RECORDS FOR THE TASK -
────────

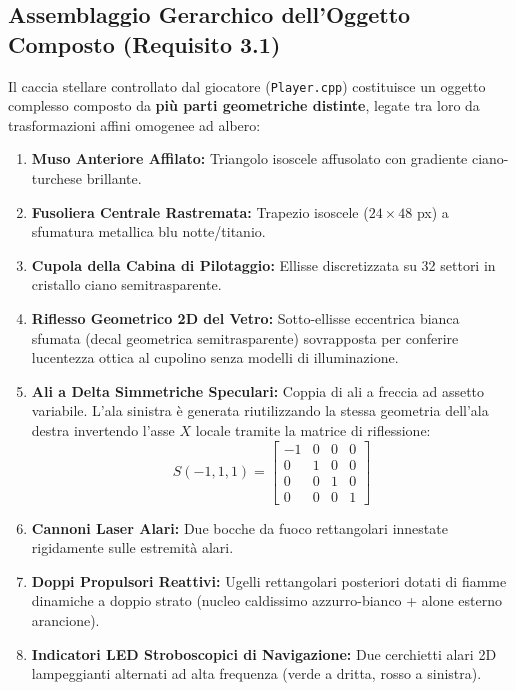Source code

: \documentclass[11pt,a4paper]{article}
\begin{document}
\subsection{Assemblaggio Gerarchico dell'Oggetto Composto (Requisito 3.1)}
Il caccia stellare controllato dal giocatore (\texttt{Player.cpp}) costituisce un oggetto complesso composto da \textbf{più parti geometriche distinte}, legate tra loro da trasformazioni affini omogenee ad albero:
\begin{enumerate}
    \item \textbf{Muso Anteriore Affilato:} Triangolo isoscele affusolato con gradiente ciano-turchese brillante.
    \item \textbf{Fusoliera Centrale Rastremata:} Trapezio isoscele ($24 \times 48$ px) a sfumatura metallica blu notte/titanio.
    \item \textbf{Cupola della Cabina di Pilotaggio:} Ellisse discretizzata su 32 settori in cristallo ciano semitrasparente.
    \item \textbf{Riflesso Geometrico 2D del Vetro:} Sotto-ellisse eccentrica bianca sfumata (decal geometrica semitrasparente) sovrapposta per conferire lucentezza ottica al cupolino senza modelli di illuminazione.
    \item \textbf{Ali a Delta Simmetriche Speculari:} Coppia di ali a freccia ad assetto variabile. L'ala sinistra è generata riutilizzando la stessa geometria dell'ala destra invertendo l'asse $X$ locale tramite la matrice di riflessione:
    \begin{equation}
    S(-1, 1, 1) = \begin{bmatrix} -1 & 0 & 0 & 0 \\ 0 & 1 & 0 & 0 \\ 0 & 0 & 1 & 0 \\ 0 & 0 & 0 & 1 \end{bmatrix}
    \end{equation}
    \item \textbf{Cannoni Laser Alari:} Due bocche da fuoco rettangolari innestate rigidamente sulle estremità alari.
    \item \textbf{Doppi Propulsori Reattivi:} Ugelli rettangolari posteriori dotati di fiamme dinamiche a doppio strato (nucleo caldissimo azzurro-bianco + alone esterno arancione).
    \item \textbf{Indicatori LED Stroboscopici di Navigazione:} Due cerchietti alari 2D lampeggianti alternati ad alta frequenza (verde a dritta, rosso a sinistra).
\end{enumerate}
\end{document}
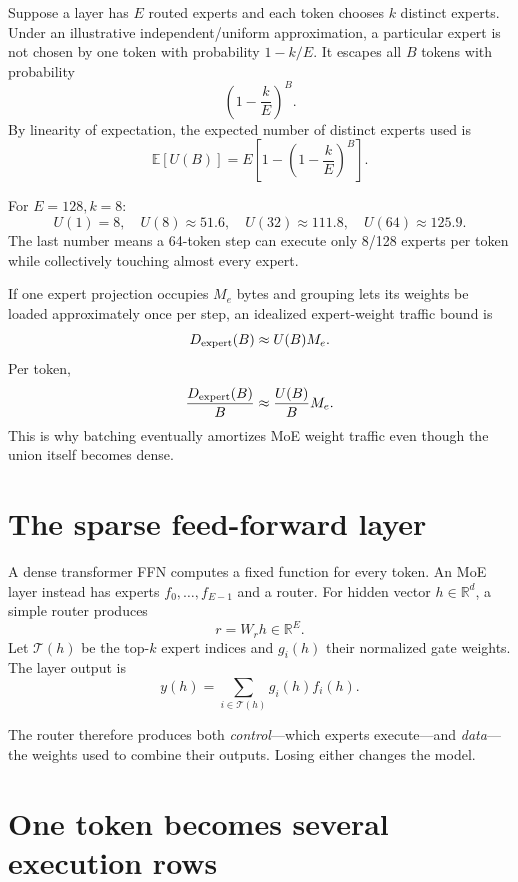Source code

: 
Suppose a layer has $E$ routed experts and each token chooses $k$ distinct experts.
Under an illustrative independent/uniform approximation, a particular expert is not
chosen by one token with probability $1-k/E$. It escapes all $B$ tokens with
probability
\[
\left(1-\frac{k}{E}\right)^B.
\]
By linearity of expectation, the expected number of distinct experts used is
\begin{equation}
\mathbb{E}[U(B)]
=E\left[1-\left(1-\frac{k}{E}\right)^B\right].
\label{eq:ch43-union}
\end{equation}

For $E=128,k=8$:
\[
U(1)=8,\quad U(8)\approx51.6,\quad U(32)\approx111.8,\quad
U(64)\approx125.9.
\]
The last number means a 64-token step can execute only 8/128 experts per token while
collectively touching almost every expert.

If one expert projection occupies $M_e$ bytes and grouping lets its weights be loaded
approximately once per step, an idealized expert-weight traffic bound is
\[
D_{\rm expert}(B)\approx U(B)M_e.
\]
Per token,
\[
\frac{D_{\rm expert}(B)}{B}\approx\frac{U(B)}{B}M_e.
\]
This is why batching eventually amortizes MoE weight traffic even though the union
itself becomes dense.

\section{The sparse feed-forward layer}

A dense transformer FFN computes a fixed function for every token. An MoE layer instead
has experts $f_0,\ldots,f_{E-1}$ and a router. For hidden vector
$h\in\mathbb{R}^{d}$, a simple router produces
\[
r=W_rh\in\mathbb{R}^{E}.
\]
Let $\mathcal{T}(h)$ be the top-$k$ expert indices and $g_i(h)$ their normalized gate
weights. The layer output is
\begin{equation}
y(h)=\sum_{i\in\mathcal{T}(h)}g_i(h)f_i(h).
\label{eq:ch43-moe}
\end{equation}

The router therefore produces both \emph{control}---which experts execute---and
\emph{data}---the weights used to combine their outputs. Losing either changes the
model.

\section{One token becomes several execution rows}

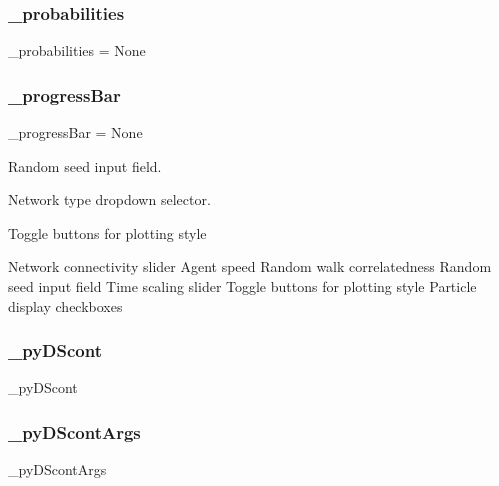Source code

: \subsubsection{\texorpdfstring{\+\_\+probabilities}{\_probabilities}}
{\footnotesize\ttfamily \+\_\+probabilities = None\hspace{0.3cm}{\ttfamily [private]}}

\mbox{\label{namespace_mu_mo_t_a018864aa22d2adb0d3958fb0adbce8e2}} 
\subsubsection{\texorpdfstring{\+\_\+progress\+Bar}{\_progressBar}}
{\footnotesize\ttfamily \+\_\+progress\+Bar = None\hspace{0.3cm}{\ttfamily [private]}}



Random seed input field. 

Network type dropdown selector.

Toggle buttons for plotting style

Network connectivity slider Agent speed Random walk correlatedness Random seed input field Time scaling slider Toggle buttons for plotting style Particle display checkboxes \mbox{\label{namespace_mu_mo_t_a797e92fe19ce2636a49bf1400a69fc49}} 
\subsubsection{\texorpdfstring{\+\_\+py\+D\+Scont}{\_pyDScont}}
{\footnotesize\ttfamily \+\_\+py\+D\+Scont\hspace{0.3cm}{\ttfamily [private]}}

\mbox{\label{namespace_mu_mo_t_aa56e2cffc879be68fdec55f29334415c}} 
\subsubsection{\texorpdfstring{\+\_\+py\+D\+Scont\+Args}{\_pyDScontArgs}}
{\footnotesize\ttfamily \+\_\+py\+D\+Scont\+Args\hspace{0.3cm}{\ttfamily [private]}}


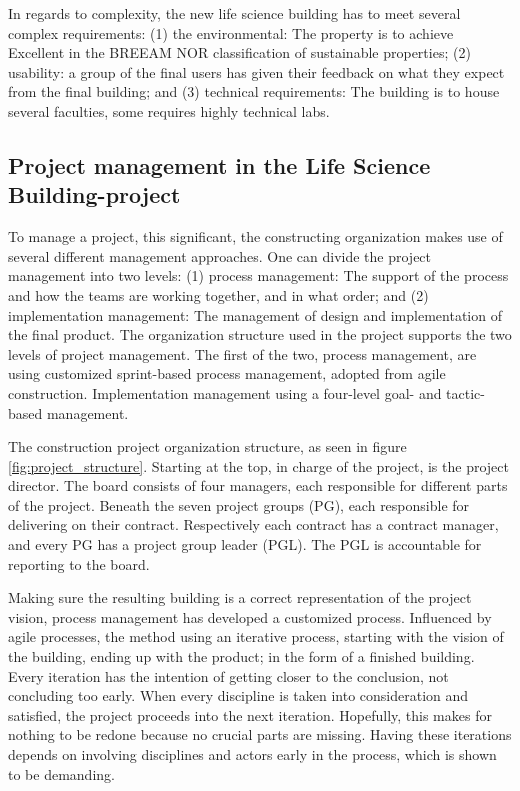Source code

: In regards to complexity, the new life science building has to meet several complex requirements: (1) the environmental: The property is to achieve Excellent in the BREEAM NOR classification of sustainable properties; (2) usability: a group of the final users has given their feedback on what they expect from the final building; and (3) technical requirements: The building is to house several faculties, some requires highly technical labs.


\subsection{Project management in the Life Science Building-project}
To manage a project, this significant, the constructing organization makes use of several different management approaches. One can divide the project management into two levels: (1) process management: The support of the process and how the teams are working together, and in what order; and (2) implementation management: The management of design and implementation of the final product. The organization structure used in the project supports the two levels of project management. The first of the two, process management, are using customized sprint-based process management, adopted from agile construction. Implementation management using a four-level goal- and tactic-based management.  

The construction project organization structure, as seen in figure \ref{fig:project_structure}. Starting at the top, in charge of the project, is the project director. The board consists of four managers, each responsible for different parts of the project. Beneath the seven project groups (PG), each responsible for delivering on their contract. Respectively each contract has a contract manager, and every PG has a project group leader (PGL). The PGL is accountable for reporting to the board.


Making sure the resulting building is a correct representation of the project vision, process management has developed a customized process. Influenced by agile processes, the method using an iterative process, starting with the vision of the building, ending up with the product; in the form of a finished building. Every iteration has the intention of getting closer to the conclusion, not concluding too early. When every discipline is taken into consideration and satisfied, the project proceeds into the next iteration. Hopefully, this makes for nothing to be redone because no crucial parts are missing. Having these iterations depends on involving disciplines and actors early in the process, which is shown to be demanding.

────────

TASK OBJECTIVE - Without the images, write out all of the records exactly.

WRITTEN SOLUTION -
Source code

: \documentclass[11pt,a4paper]{article}
\begin{document}
\subsection{Assemblaggio Gerarchico dell'Oggetto Composto (Requisito 3.1)}
Il caccia stellare controllato dal giocatore (\texttt{Player.cpp}) costituisce un oggetto complesso composto da \textbf{più parti geometriche distinte}, legate tra loro da trasformazioni affini omogenee ad albero:
\begin{enumerate}
    \item \textbf{Muso Anteriore Affilato:} Triangolo isoscele affusolato con gradiente ciano-turchese brillante.
    \item \textbf{Fusoliera Centrale Rastremata:} Trapezio isoscele ($24 \times 48$ px) a sfumatura metallica blu notte/titanio.
    \item \textbf{Cupola della Cabina di Pilotaggio:} Ellisse discretizzata su 32 settori in cristallo ciano semitrasparente.
    \item \textbf{Riflesso Geometrico 2D del Vetro:} Sotto-ellisse eccentrica bianca sfumata (decal geometrica semitrasparente) sovrapposta per conferire lucentezza ottica al cupolino senza modelli di illuminazione.
    \item \textbf{Ali a Delta Simmetriche Speculari:} Coppia di ali a freccia ad assetto variabile. L'ala sinistra è generata riutilizzando la stessa geometria dell'ala destra invertendo l'asse $X$ locale tramite la matrice di riflessione:
    \begin{equation}
    S(-1, 1, 1) = \begin{bmatrix} -1 & 0 & 0 & 0 \\ 0 & 1 & 0 & 0 \\ 0 & 0 & 1 & 0 \\ 0 & 0 & 0 & 1 \end{bmatrix}
    \end{equation}
    \item \textbf{Cannoni Laser Alari:} Due bocche da fuoco rettangolari innestate rigidamente sulle estremità alari.
    \item \textbf{Doppi Propulsori Reattivi:} Ugelli rettangolari posteriori dotati di fiamme dinamiche a doppio strato (nucleo caldissimo azzurro-bianco + alone esterno arancione).
    \item \textbf{Indicatori LED Stroboscopici di Navigazione:} Due cerchietti alari 2D lampeggianti alternati ad alta frequenza (verde a dritta, rosso a sinistra).
\end{enumerate}
\end{document}
Source code

: 
Suppose a layer has $E$ routed experts and each token chooses $k$ distinct experts.
Under an illustrative independent/uniform approximation, a particular expert is not
chosen by one token with probability $1-k/E$. It escapes all $B$ tokens with
probability
\[
\left(1-\frac{k}{E}\right)^B.
\]
By linearity of expectation, the expected number of distinct experts used is
\begin{equation}
\mathbb{E}[U(B)]
=E\left[1-\left(1-\frac{k}{E}\right)^B\right].
\label{eq:ch43-union}
\end{equation}

For $E=128,k=8$:
\[
U(1)=8,\quad U(8)\approx51.6,\quad U(32)\approx111.8,\quad
U(64)\approx125.9.
\]
The last number means a 64-token step can execute only 8/128 experts per token while
collectively touching almost every expert.

If one expert projection occupies $M_e$ bytes and grouping lets its weights be loaded
approximately once per step, an idealized expert-weight traffic bound is
\[
D_{\rm expert}(B)\approx U(B)M_e.
\]
Per token,
\[
\frac{D_{\rm expert}(B)}{B}\approx\frac{U(B)}{B}M_e.
\]
This is why batching eventually amortizes MoE weight traffic even though the union
itself becomes dense.

\section{The sparse feed-forward layer}

A dense transformer FFN computes a fixed function for every token. An MoE layer instead
has experts $f_0,\ldots,f_{E-1}$ and a router. For hidden vector
$h\in\mathbb{R}^{d}$, a simple router produces
\[
r=W_rh\in\mathbb{R}^{E}.
\]
Let $\mathcal{T}(h)$ be the top-$k$ expert indices and $g_i(h)$ their normalized gate
weights. The layer output is
\begin{equation}
y(h)=\sum_{i\in\mathcal{T}(h)}g_i(h)f_i(h).
\label{eq:ch43-moe}
\end{equation}

The router therefore produces both \emph{control}---which experts execute---and
\emph{data}---the weights used to combine their outputs. Losing either changes the
model.

\section{One token becomes several execution rows}

Source code

: \subsubsection{\texorpdfstring{\+\_\+probabilities}{\_probabilities}}
{\footnotesize\ttfamily \+\_\+probabilities = None\hspace{0.3cm}{\ttfamily [private]}}

\mbox{\label{namespace_mu_mo_t_a018864aa22d2adb0d3958fb0adbce8e2}} 
\subsubsection{\texorpdfstring{\+\_\+progress\+Bar}{\_progressBar}}
{\footnotesize\ttfamily \+\_\+progress\+Bar = None\hspace{0.3cm}{\ttfamily [private]}}



Random seed input field. 

Network type dropdown selector.

Toggle buttons for plotting style

Network connectivity slider Agent speed Random walk correlatedness Random seed input field Time scaling slider Toggle buttons for plotting style Particle display checkboxes \mbox{\label{namespace_mu_mo_t_a797e92fe19ce2636a49bf1400a69fc49}} 
\subsubsection{\texorpdfstring{\+\_\+py\+D\+Scont}{\_pyDScont}}
{\footnotesize\ttfamily \+\_\+py\+D\+Scont\hspace{0.3cm}{\ttfamily [private]}}

\mbox{\label{namespace_mu_mo_t_aa56e2cffc879be68fdec55f29334415c}} 
\subsubsection{\texorpdfstring{\+\_\+py\+D\+Scont\+Args}{\_pyDScontArgs}}
{\footnotesize\ttfamily \+\_\+py\+D\+Scont\+Args\hspace{0.3cm}{\ttfamily [private]}}


Source code

: In regards to complexity, the new life science building has to meet several complex requirements: (1) the environmental: The property is to achieve Excellent in the BREEAM NOR classification of sustainable properties; (2) usability: a group of the final users has given their feedback on what they expect from the final building; and (3) technical requirements: The building is to house several faculties, some requires highly technical labs.


\subsection{Project management in the Life Science Building-project}
To manage a project, this significant, the constructing organization makes use of several different management approaches. One can divide the project management into two levels: (1) process management: The support of the process and how the teams are working together, and in what order; and (2) implementation management: The management of design and implementation of the final product. The organization structure used in the project supports the two levels of project management. The first of the two, process management, are using customized sprint-based process management, adopted from agile construction. Implementation management using a four-level goal- and tactic-based management.  

The construction project organization structure, as seen in figure \ref{fig:project_structure}. Starting at the top, in charge of the project, is the project director. The board consists of four managers, each responsible for different parts of the project. Beneath the seven project groups (PG), each responsible for delivering on their contract. Respectively each contract has a contract manager, and every PG has a project group leader (PGL). The PGL is accountable for reporting to the board.


Making sure the resulting building is a correct representation of the project vision, process management has developed a customized process. Influenced by agile processes, the method using an iterative process, starting with the vision of the building, ending up with the product; in the form of a finished building. Every iteration has the intention of getting closer to the conclusion, not concluding too early. When every discipline is taken into consideration and satisfied, the project proceeds into the next iteration. Hopefully, this makes for nothing to be redone because no crucial parts are missing. Having these iterations depends on involving disciplines and actors early in the process, which is shown to be demanding.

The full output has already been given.